I want to understand which flours can and can't be used with yeast to get a rise for baking bread. From what I understand, yeast consumes sugar and produces carbon dioxide, which gets trapped inside the dough and causes it to expand during proving.

Does gluten have any special properties for trapping carbon dioxide that make it uniquely capable of trapping CO2 or can I perform this process with a variety of flours?

Flours I'm interested in are soy flour, defatted peanut flour, brown rice flour,
dark rye flour, chickpea flour, sorghum flour, oat flour, and several varieties of corn flour.

Best Answer

Yes, rising is very dependent on gluten. In almost all cases, you won't get any rising without a gluten-rich flour. Even if you use wheat flour, but one that has the wrong proportion of gluten, you will get a disappointing rise. If you were to try making a bread recipe calling for AP flour (8-10% gluten) with bagel flour (14-15% gluten) or a recipe for bread flour (12ish percent gluten) with pastry flour (6% gluten), one prominent problem will be very little rising.
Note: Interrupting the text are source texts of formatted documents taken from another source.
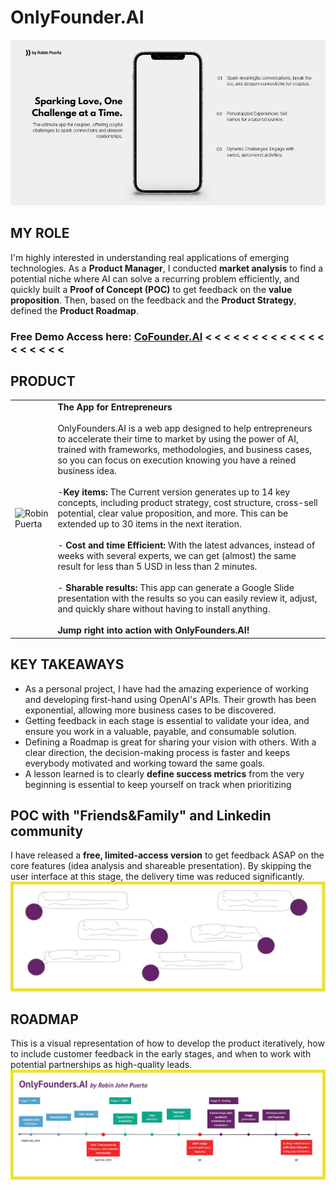 # OnlyFounder.AI
<img src="https://github.com/robspuerta/Project6_CoFounder.AI/blob/main/Capture%20(1).JPG" alt="Robin Puerta"> 

## MY ROLE
I'm highly interested in understanding real applications of emerging technologies. As a **Product Manager**, I conducted **market analysis** to find a potential niche where AI can solve a recurring problem efficiently, and quickly built a **Proof of Concept (POC)** to get feedback on the **value proposition**. Then, based on the feedback and the **Product Strategy**, defined the **Product Roadmap**.

### Free Demo Access here: [CoFounder.AI](https://robinpuerta.bubbleapps.io/version-test/main)   < < < < < < < < < < < < < < < < < < <

## PRODUCT
|                                              |                                                                                                  |  
| -------------------------------------------------- | ----------------------------------------------------------------------------------------------------------- |
| <img src="https://github.com/robspuerta/betweenus/blob/main/Capture2%20(2).JPG" alt=" Robin Puerta">            | **The App for Entrepreneurs**<br/><br/>OnlyFounders.AI is a web app designed to help entrepreneurs to accelerate their time to market by using the power of AI, trained with frameworks, methodologies, and business cases, so you can focus on execution knowing you have a reined business idea.<br/><br/>-**Key items:** The Current version generates up to 14 key concepts, including product strategy, cost structure, cross-sell potential, clear value proposition, and more. This can be extended up to 30 items in the next iteration. <br/><br/>- **Cost and time Efficient:** With the latest advances, instead of weeks with several experts, we can get (almost) the same result for less than 5 USD in less than 2 minutes. <br/><br/>- **Sharable results:** This app can generate a Google Slide presentation with the results so you can easily review it, adjust, and quickly share without having to install anything.<br/><br/> **Jump right into action with OnlyFounders.AI!**  |

## KEY TAKEAWAYS
- As a personal project, I have had the amazing experience of working and developing first-hand using OpenAI's APIs. Their growth has been exponential, allowing more business cases to be discovered. 
- Getting feedback in each stage is essential to validate your idea, and ensure you work in a valuable, payable, and consumable solution.
- Defining a Roadmap is great for sharing your vision with others. With a clear direction, the decision-making process is faster and keeps everybody motivated and working toward the same goals.
- A lesson learned is to clearly **define success metrics** from the very beginning is essential to keep yourself on track when prioritizing

## POC with "Friends&Family" and Linkedin community
I have released a **free, limited-access version** to get feedback ASAP on the core features (idea analysis and shareable presentation). By skipping the user interface at this stage, the delivery time was reduced significantly. 
<img src="https://github.com/robspuerta/Project6_CoFounder.AI/blob/main/feedback.JPG" alt="Robin Puerta">

## ROADMAP
This is a visual representation of how to develop the product iteratively, how to include customer feedback in the early stages, and when to work with potential partnerships as high-quality leads.
<img src="https://github.com/robspuerta/Project6_CoFounder.AI/blob/main/Roadmap.JPG" alt="Robin Puerta">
I said "in almost all cases" and not "in all", because some clever people have found limited ways to get rising without gluten. The limitations of such baking are:

  • you can't achieve most traditional bread textures with this kind of baking. You only get bread that resembles the cottony, light bread with soft crust that is the prototypical bread in an American supermarket.
  • you can't use any gluten-free flour. What you need is a flour that is almost pure starch. Rice flour can be used to make a gluten free bread recipe, defatted peanut flour won't work well.
  • You have to use something to replace the gluten, typically a combination of thickeners like guar gum.
  • It is a very finicky process. Making up your own recipes by experimentation will have an immense failure rate. Instead, you should follow existing recipes to the letter, and live with the fact that you will need quite some exercise to learn to execute them well, if the recipe was any good to start with.

So, if you manage your expectations and invest some time in choosing and learning a good recipe, you can get risen gluten-free bread of a certain type. In that sense, yeast bread doesn't strictly "require" gluten to rise, but for most practical purposes, the answer is quite close to "yes it does".